32- Çok Seveceğim

14.6K 919 315
                                    

Sabah uyandığımda çok iyi bir uyku çektiğimi fark ettim. Hemen yanımda bana sırtı dönük şekilde uyuyan kocamın ensesine yumuşak bir öpücük kondurdum. Hatta öpücük bile denmezdi. Dudaklarımı değdirip çektim. Uyanmasa daha iyi olurdu. Dün gerçekten çok yorulmuştu. Uzun yola ilk defa araba ile gidiyordu ve neredeyse acil ihtiyaçlarımız dışında hiç durmamıştık. Buna alışik olmayan vücudü gerçekten çok yorulmuştu. En çokta gözleri. Gece uyurken yandığını söylemişti. O yüzden iyice dinlene kadar onu uyandırmayacaktım.
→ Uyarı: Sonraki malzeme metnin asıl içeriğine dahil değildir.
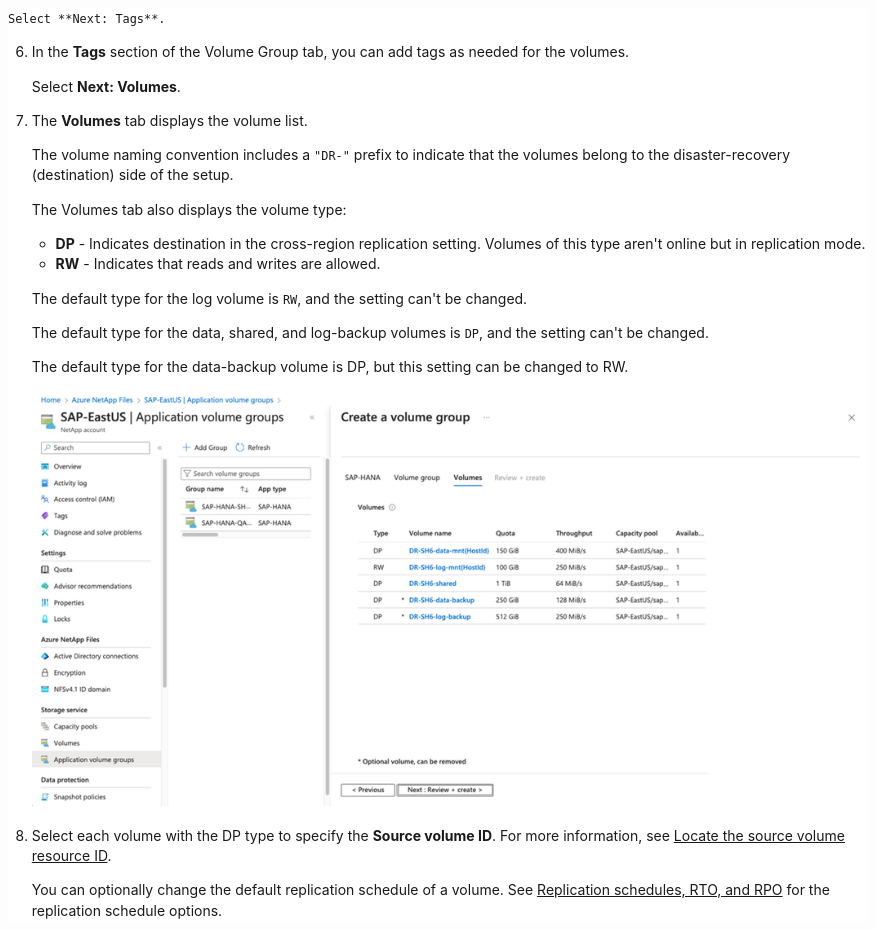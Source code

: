     Select **Next: Tags**.

6. In the **Tags** section of the Volume Group tab, you can add tags as needed for the volumes.   

    Select **Next: Volumes**. 

7. The **Volumes** tab displays the volume list.

    The volume naming convention includes a `"DR-"` prefix to indicate that the volumes belong to the disaster-recovery (destination) side of the setup.

    The Volumes tab also displays the volume type: 
 
    * **DP** - Indicates destination in the cross-region replication setting. Volumes of this type aren't online but in replication mode.
    * **RW** - Indicates that reads and writes are allowed.

    The default type for the log volume is `RW`, and the setting can't be changed.

    The default type for the data, shared, and log-backup volumes is `DP`, and the setting can't be changed.

    The default type for the data-backup volume is DP, but this setting can be changed to RW.  

    [ ![Screenshot that shows volume types in Create a Volume Group page.](./media/application-volume-group-disaster-recovery/create-volume-group-extension-one.png) ](./media/application-volume-group-disaster-recovery/create-volume-group-extension-one.png#lightbox)

8. Select each volume with the DP type to specify the **Source volume ID**. For more information, see [Locate the source volume resource ID](cross-region-replication-create-peering.md#locate-the-source-volume-resource-id). 
 
    You can optionally change the default replication schedule of a volume. See [Replication schedules, RTO, and RPO](#replication-schedules-rto-and-rpo) for the replication schedule options. 
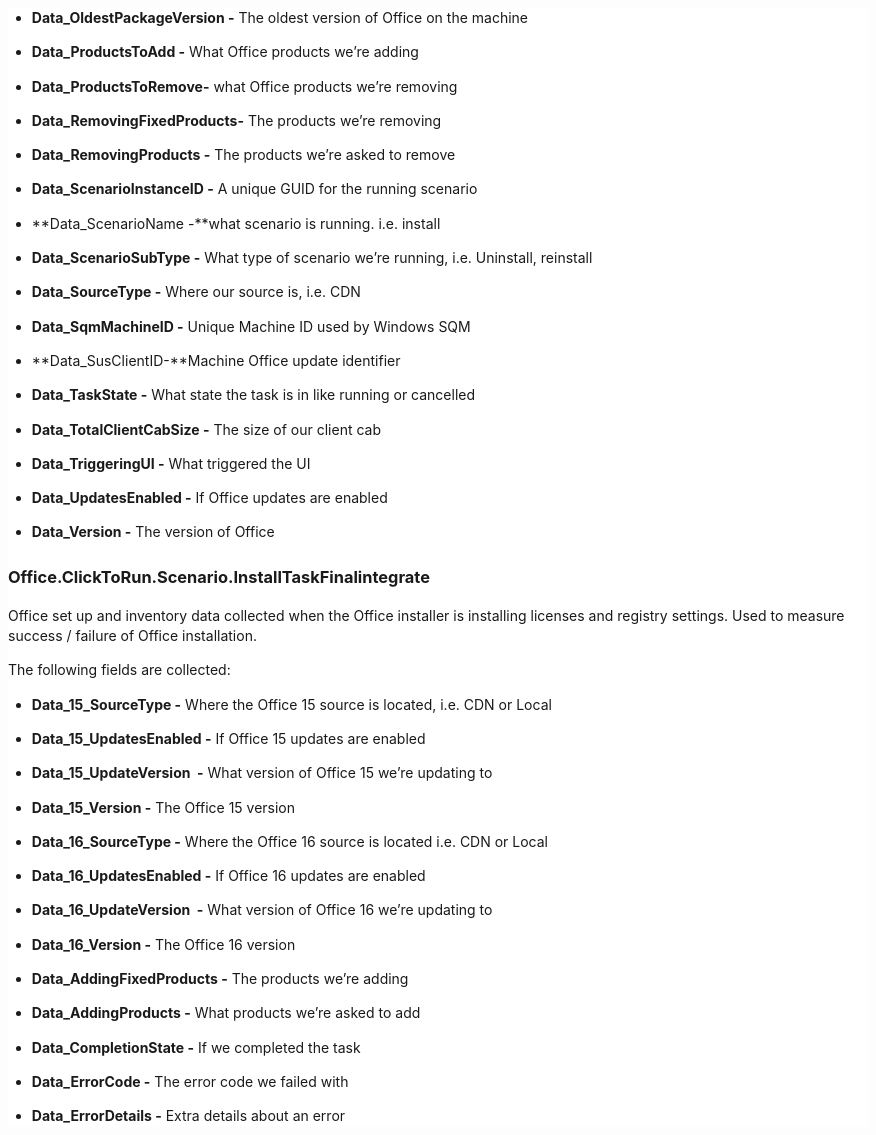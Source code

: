   - **Data\_OldestPackageVersion -** The oldest version of Office on the machine 

  - **Data\_ProductsToAdd -** What Office products we’re adding 

  - **Data\_ProductsToRemove-** what Office products we’re removing 

  - **Data\_RemovingFixedProducts-** The products we’re removing 

  - **Data\_RemovingProducts -** The products we’re asked to remove 

  - **Data\_ScenarioInstanceID -** A unique GUID for the running scenario 

  - **Data\_ScenarioName -**what scenario is running. i.e. install 

  - **Data\_ScenarioSubType -** What type of scenario we’re running, i.e. Uninstall, reinstall 

  - **Data\_SourceType -** Where our source is, i.e. CDN 

  - **Data\_SqmMachineID -** Unique Machine ID used by Windows SQM 

  - **Data\_SusClientID-**Machine Office update identifier 

  - **Data\_TaskState -** What state the task is in like running or cancelled 

  - **Data\_TotalClientCabSize -** The size of our client cab 

  - **Data\_TriggeringUI -** What triggered the UI 

  - **Data\_UpdatesEnabled -** If Office updates are enabled 

  - **Data\_Version -** The version of Office 

### Office.ClickToRun.Scenario.InstallTaskFinalintegrate

Office set up and inventory data collected when the Office installer is installing licenses and registry settings. Used to measure success / failure of Office installation.

The following fields are collected:

  - **Data\_15\_SourceType -** Where the Office 15 source is located, i.e. CDN or Local 

  - **Data\_15\_UpdatesEnabled -** If Office 15 updates are enabled 

  - **Data\_15\_UpdateVersion  -** What version of Office 15 we’re updating to

  - **Data\_15\_Version -** The Office 15 version 

  - **Data\_16\_SourceType -** Where the Office 16 source is located i.e. CDN or Local 

  - **Data\_16\_UpdatesEnabled -** If Office 16 updates are enabled 

  - **Data\_16\_UpdateVersion  -** What version of Office 16 we’re updating to 

  - **Data\_16\_Version -** The Office 16 version 

  - **Data\_AddingFixedProducts -** The products we’re adding 

  - **Data\_AddingProducts -** What products we’re asked to add 

  - **Data\_CompletionState -** If we completed the task

  - **Data\_ErrorCode -** The error code we failed with 

  - **Data\_ErrorDetails -** Extra details about an error 
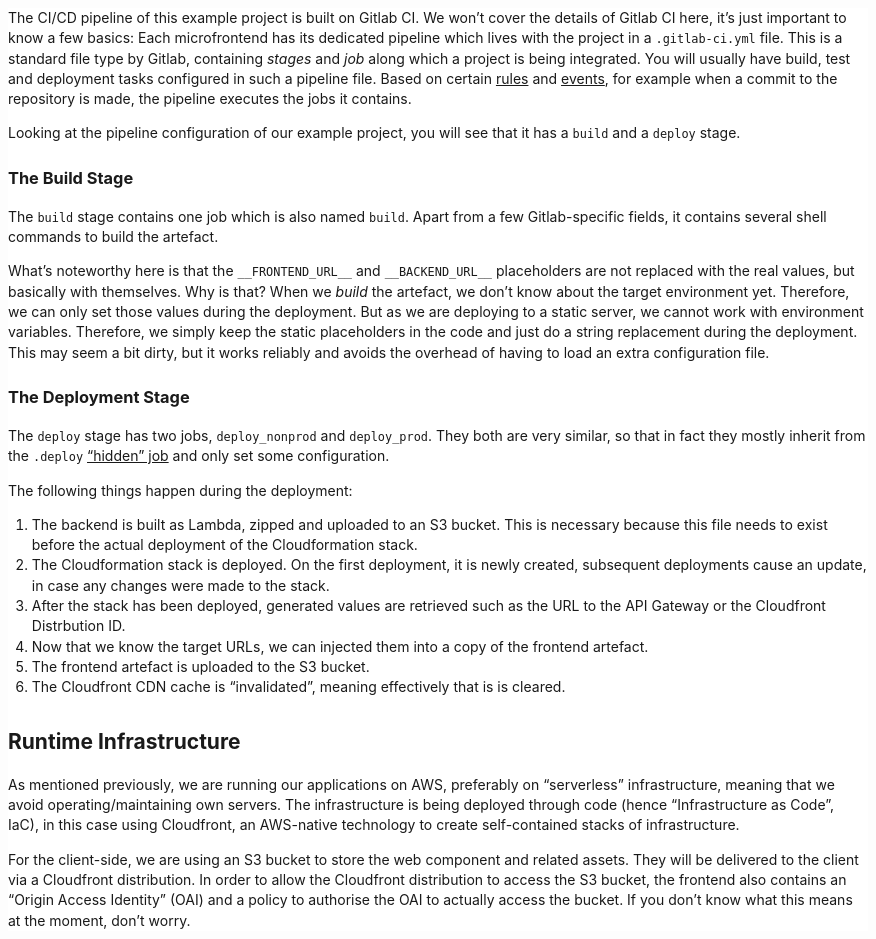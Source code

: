 The CI/CD pipeline of this example project is built on Gitlab CI. We won’t cover the details of Gitlab CI here, it’s just important to know a few basics: Each microfrontend has its dedicated pipeline which lives with the project in a `.gitlab-ci.yml` file. This is a standard file type by Gitlab, containing *stages* and *job* along which a project is being integrated. You will usually have build, test and deployment tasks configured in such a pipeline file. Based on certain [rules](https://docs.gitlab.com/ee/ci/yaml/#rules) and [events](https://docs.gitlab.com/ee/ci/yaml/#when), for example when a commit to the repository is made, the pipeline executes the jobs it contains.

Looking at the pipeline configuration of our example project, you will see that it has a `build` and a `deploy` stage.

### The Build Stage

The `build` stage contains one job which is also named `build`. Apart from a few Gitlab-specific fields, it contains several shell commands to build the artefact.

What’s noteworthy here is that the `__FRONTEND_URL__`  and `__BACKEND_URL__` placeholders are not replaced with the real values, but basically with themselves. Why is that? When we *build* the artefact, we don’t know about the target environment yet. Therefore, we can only set those values during the deployment. But as we are deploying to a static server, we cannot work with environment variables. Therefore, we simply keep the static placeholders in the code and just do a string replacement during the deployment. This may seem a bit dirty, but it works reliably and avoids the overhead of having to load an extra configuration file.

### The Deployment Stage

The `deploy` stage has two jobs, `deploy_nonprod` and `deploy_prod`. They both are very similar, so that in fact they mostly inherit from the `.deploy` [“hidden” job](https://docs.gitlab.com/ee/ci/jobs/#hide-jobs) and only set some configuration.

The following things happen during the deployment:

1. The backend is built as Lambda, zipped and uploaded to an S3 bucket. This is necessary because this file needs to exist before the actual deployment of the Cloudformation stack.
2. The Cloudformation stack is deployed. On the first deployment, it is newly created, subsequent deployments cause an update, in case any changes were made to the stack.
3. After the stack has been deployed, generated values are retrieved such as the URL to the API Gateway or the Cloudfront Distrbution ID.
4. Now that we know the target URLs, we can injected them into a copy of the frontend artefact.
5. The frontend artefact is uploaded to the S3 bucket.
6. The Cloudfront CDN cache is “invalidated”, meaning effectively that is is cleared.

## Runtime Infrastructure

As mentioned previously, we are running our applications on AWS, preferably on “serverless” infrastructure, meaning that we avoid operating/maintaining own servers. The infrastructure is being deployed through code (hence “Infrastructure as Code”, IaC), in this case using Cloudfront, an AWS-native technology to create self-contained stacks of infrastructure.

For the client-side, we are using an S3 bucket to store the web component and related assets. They will be delivered to the client via a Cloudfront distribution. In order to allow the Cloudfront distribution to access the S3 bucket, the frontend also contains an “Origin Access Identity” (OAI) and a policy to authorise the OAI to actually access the bucket. If you don’t know what this means at the moment, don’t worry.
Telefonumdan saate baktığımda henüz sekiz kırk yedi olduğunu gördüm. Yataktan çıkıp sessizce banyoya ilerledim. Elimi yüzümü yıkayıp aşağı indim. Havuzun önündeki duvar full camdı. Hepsini açıp içeriye temiz hava girmesini sağladım. Hafif esen rüzgar ılık olduğu için şortlu kısa kollu pijamama rağmen beni üşütmüyordu. Temiz havayı iyice içime çekip biraz kendime geldim.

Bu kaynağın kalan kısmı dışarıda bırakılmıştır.